Here f->bar refers to the type struct foo, not typedef struct { ... } foo. The first line will compile fine, but the second will give an error. Not much use for a linked list implementation then.

Answer 7

When a variable or field of a structure type is declared, the compiler has to allocate enough bytes to hold that structure. Since the structure may require one byte, or it may require thousands, there's no way for the compiler to know how much space it needs to allocate. Some languages use multi-pass compilers which would be able find out the size of the structure on one pass and allocate the space for it on a later pass; since C was designed to allow for single-pass compilation, however, that isn't possible. Thus, C forbids the declaration of variables or fields of incomplete structure types.
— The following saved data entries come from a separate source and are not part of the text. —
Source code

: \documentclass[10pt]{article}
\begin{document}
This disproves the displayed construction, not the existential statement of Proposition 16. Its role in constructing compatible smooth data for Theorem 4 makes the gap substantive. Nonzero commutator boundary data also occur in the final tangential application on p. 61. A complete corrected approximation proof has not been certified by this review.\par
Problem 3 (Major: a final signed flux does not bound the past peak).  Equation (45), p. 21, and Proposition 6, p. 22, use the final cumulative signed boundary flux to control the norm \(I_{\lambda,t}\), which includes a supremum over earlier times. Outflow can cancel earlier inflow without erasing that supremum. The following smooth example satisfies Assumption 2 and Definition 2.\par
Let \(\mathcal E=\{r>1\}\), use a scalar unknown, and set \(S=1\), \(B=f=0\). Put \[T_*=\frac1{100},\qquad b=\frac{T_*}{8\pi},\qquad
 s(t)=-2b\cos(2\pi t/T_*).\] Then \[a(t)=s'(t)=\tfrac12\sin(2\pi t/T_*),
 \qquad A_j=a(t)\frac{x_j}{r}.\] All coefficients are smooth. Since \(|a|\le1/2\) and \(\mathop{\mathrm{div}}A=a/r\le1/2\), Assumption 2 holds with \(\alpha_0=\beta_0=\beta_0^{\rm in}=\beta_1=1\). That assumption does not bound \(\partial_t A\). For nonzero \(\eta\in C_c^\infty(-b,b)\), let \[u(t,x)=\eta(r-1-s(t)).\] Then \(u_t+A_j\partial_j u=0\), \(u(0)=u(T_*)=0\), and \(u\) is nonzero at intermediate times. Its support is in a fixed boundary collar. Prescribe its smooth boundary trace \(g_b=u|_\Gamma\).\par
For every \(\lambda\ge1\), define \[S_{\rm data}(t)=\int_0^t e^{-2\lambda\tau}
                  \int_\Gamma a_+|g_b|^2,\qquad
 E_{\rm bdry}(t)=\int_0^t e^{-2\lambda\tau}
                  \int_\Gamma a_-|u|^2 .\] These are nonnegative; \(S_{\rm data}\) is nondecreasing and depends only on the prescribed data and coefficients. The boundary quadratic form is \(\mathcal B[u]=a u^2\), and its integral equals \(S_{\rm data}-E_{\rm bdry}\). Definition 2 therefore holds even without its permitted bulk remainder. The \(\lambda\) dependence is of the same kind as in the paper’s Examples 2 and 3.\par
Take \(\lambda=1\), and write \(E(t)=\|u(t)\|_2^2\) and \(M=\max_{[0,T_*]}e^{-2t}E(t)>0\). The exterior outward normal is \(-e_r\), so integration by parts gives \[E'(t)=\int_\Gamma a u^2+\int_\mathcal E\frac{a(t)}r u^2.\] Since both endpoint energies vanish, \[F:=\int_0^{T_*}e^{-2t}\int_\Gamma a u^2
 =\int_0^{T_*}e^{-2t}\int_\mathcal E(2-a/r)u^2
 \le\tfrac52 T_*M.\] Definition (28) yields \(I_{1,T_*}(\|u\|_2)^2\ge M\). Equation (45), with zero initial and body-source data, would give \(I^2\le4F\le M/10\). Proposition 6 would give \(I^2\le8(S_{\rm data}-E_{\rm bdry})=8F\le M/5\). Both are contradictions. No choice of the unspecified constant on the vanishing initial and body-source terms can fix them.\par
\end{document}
On the other hand, when a variable or field of a pointer-to-structure type is declared, the compiler has to allocate enough bytes to hold a pointer to the structure. Regardless of whether the structure takes one byte or a million, the pointer will always require the same amount of space. Effectively, the compiler can tread the pointer to the incomplete type as a void* until it gets more information about its type, and then treat it as a pointer to the appropriate type once it finds out more about it. The incomplete-type pointer isn't quite analogous to void*, in that one can do things with void* that one can't do with incomplete types (e.g. if p1 is a pointer to struct s1, and p2 is a pointer to struct s2, one cannot assign p1 to p2) but one can't do anything with a pointer to an incomplete type that one could not do to void*. Basically, from the compiler's perspective, a pointer to an incomplete type is a pointer-sized blob of bytes. It can be copied to or from other similar pointer-sized blobs of bytes, but that's it. the compiler can generate code to do that without having to know what anything else is going to do with the pointer-sized blobs of bytes.